● EXERCISE DESCRIPTION:
Identify every line in the records below that contains the word "their", and reproduce each one.

[Collected data]

---*---

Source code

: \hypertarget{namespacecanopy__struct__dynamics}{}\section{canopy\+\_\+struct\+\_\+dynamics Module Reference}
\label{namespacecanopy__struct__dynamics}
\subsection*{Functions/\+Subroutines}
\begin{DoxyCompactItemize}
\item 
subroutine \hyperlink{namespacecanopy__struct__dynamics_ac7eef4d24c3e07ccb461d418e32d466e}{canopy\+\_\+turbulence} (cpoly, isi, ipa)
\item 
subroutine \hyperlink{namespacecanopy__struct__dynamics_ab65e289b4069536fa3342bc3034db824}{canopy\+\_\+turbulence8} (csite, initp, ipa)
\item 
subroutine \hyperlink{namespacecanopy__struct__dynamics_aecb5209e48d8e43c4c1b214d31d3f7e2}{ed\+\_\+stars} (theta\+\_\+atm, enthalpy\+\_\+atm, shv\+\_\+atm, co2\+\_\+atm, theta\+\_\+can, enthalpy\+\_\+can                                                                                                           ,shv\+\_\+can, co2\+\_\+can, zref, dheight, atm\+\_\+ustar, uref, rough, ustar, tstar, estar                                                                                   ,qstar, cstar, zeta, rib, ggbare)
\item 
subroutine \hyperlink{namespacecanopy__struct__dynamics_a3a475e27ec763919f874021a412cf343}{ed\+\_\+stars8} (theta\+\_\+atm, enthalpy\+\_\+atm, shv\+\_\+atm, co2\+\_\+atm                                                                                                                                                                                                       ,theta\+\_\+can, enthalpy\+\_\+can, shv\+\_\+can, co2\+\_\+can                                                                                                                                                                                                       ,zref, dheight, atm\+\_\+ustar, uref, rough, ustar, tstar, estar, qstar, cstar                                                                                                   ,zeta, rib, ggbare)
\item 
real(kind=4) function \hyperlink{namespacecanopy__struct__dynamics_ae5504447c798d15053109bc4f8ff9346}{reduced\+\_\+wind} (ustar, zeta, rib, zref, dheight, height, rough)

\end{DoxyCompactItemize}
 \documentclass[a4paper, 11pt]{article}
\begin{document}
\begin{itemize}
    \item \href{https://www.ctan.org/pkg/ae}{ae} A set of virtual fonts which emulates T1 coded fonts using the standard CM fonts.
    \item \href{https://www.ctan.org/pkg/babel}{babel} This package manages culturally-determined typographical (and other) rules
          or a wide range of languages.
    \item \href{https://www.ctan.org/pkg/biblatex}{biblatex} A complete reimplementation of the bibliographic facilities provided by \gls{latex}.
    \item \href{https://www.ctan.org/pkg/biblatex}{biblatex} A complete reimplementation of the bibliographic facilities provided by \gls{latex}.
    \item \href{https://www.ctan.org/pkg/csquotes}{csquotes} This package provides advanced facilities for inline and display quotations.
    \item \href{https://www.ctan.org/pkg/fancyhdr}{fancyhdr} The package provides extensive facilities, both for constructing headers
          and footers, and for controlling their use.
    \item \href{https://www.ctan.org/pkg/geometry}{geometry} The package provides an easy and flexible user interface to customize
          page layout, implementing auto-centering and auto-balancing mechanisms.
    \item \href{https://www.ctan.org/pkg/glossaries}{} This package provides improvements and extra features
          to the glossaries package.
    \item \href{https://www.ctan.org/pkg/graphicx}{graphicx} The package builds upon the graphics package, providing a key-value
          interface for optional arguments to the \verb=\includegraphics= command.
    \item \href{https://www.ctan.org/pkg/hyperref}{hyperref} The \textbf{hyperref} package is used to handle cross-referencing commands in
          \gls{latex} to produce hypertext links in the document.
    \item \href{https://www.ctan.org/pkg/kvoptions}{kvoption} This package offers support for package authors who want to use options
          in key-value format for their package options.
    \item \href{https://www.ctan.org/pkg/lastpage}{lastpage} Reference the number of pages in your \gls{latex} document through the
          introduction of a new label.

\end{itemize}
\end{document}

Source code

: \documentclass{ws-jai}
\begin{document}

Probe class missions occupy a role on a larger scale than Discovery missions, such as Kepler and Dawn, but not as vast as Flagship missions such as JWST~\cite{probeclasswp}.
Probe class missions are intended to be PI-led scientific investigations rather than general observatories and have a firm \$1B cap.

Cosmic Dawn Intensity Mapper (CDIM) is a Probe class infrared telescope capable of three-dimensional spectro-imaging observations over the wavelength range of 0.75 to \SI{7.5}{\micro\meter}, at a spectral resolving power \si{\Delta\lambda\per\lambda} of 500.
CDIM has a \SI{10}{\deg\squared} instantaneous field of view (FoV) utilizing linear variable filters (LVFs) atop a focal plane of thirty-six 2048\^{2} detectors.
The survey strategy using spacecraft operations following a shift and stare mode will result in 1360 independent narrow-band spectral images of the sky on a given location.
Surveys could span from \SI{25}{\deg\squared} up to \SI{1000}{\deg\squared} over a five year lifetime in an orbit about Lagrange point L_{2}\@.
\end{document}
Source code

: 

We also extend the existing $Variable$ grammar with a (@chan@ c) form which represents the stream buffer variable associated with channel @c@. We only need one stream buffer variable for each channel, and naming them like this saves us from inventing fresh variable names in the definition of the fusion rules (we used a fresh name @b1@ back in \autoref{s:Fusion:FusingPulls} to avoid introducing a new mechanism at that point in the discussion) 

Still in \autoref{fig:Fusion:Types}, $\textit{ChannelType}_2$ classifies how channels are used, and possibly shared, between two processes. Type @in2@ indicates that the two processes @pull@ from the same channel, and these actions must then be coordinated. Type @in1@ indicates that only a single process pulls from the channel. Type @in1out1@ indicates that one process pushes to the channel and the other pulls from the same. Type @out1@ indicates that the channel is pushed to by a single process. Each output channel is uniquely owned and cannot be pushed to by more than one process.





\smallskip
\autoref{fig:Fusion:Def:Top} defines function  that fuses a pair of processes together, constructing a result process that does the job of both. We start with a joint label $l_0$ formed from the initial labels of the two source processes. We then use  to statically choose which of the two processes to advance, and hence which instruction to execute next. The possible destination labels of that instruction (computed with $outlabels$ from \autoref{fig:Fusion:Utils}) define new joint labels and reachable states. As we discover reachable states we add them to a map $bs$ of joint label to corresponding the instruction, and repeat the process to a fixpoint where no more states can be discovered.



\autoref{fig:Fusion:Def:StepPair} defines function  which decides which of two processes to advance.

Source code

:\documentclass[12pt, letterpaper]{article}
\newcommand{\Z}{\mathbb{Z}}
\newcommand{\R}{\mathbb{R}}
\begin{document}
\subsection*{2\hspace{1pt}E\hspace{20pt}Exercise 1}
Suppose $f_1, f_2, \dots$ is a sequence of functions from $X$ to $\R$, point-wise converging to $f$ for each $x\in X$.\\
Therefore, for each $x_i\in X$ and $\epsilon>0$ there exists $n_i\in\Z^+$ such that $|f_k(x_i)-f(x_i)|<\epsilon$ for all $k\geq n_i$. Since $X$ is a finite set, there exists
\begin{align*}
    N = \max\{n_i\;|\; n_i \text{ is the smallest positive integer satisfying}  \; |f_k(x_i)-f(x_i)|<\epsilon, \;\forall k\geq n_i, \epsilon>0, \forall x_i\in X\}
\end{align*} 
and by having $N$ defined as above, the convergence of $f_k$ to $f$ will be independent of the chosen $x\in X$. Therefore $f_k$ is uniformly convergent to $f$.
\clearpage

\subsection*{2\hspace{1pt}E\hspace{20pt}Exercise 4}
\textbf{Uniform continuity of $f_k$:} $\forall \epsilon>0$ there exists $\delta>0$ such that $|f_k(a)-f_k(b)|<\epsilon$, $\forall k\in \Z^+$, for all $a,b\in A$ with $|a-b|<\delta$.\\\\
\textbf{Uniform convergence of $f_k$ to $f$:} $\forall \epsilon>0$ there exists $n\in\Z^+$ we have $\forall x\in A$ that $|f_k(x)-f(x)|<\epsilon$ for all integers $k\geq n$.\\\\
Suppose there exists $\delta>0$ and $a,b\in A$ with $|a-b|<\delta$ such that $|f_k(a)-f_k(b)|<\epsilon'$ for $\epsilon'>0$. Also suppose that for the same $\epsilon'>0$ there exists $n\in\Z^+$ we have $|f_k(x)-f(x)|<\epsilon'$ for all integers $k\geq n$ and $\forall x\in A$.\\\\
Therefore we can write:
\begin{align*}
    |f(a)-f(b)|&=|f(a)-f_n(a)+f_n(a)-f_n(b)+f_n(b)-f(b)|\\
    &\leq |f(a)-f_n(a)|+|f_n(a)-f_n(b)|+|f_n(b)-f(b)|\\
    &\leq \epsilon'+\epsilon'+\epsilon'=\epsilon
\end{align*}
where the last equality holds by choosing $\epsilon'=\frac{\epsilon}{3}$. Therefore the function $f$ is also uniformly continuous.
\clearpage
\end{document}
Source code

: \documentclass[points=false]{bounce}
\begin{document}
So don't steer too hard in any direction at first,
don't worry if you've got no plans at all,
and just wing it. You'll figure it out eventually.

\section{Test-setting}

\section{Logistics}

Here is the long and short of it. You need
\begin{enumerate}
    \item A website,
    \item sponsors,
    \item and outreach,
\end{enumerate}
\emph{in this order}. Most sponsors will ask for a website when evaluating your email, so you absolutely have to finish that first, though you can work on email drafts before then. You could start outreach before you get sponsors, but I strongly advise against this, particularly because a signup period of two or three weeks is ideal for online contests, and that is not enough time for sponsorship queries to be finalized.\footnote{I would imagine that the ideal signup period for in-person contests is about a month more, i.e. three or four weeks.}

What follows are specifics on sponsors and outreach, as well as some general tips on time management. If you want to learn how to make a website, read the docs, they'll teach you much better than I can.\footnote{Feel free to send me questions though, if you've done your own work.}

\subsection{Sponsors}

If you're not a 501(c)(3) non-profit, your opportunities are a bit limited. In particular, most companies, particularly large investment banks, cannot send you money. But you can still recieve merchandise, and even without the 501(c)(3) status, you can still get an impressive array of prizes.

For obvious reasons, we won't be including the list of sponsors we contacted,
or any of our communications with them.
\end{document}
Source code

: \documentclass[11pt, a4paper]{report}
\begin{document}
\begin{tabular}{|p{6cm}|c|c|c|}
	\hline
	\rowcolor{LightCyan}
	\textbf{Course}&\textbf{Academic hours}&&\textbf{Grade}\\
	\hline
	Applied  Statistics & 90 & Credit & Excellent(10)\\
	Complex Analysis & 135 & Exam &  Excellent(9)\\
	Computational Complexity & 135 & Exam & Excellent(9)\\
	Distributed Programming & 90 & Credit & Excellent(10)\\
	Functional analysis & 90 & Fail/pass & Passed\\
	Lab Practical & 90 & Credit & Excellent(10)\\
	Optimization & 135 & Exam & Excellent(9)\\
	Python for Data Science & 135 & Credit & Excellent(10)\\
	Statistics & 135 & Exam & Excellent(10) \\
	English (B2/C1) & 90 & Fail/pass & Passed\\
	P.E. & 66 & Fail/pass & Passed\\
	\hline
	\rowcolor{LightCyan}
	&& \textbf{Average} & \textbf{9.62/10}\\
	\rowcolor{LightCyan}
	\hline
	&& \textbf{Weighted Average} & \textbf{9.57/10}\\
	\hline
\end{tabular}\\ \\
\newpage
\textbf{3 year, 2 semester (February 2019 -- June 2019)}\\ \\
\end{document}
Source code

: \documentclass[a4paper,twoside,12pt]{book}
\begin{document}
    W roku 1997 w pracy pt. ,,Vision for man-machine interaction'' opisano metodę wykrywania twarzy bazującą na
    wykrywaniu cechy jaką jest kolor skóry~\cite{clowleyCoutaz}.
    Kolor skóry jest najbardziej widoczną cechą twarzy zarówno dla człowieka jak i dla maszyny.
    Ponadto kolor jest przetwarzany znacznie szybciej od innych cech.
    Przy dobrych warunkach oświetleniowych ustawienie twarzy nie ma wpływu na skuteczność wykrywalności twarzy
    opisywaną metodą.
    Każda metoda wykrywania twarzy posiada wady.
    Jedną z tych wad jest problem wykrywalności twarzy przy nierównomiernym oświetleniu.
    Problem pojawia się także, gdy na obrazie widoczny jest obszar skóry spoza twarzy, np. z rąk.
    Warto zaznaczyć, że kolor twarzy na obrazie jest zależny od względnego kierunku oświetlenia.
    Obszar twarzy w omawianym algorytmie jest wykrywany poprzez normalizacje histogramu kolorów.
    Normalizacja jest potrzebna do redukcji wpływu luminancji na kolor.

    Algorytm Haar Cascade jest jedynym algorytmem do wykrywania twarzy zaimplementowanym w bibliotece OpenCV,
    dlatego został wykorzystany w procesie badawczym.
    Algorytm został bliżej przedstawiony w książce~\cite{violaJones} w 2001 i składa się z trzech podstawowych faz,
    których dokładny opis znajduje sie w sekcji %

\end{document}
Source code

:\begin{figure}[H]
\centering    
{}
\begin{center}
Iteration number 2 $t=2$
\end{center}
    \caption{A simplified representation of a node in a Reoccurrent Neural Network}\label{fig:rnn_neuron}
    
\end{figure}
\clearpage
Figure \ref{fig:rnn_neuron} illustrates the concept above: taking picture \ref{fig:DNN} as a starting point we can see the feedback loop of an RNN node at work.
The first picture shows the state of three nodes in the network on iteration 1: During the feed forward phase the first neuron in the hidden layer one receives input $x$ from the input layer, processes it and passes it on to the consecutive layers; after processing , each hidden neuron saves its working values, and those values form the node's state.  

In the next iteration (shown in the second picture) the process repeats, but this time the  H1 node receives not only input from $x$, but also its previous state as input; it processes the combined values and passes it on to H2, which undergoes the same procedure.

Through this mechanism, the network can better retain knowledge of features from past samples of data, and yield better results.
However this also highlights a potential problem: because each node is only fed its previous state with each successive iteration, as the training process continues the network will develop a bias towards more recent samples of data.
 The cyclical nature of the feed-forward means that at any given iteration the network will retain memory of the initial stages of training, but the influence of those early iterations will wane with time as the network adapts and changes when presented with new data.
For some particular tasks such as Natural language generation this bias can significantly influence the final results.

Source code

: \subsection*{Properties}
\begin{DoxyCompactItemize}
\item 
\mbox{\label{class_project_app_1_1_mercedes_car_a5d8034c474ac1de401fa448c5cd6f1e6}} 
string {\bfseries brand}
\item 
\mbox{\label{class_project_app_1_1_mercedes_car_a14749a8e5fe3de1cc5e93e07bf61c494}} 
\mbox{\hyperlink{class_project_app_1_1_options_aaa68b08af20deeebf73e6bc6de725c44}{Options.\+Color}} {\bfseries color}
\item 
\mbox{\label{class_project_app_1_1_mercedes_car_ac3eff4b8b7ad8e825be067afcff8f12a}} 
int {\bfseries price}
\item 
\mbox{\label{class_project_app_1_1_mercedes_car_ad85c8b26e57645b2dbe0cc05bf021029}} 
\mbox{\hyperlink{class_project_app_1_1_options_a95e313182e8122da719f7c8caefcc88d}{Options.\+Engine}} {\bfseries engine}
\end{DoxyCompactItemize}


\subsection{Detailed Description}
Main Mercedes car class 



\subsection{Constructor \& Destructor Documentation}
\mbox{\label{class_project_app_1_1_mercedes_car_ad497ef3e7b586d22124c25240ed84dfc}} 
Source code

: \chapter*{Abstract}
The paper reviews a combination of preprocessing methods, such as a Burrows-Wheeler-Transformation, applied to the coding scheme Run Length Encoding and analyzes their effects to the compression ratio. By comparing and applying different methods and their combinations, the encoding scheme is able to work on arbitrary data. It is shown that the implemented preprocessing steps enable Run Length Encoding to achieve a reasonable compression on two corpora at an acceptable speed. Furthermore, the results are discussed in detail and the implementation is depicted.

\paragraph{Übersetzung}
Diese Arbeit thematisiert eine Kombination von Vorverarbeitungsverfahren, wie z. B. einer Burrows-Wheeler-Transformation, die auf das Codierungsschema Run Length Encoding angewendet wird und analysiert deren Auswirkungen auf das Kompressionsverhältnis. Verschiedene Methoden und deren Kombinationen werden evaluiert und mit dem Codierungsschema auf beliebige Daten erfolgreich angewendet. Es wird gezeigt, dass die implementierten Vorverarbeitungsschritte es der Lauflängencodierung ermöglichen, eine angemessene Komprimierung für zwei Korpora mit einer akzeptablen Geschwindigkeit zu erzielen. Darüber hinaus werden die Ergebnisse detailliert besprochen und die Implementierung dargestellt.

---*---

● RESULT OF THE TASK:
          and footers, and for controlling their use.
          in key-value format for their package options.
The paper reviews a combination of preprocessing methods, such as a Burrows-Wheeler-Transformation, applied to the coding scheme Run Length Encoding and analyzes their effects to the compression ratio. By comparing and applying different methods and their combinations, the encoding scheme is able to work on arbitrary data. It is shown that the implemented preprocessing steps enable Run Length Encoding to achieve a reasonable compression on two corpora at an acceptable speed. Furthermore, the results are discussed in detail and the implementation is depicted.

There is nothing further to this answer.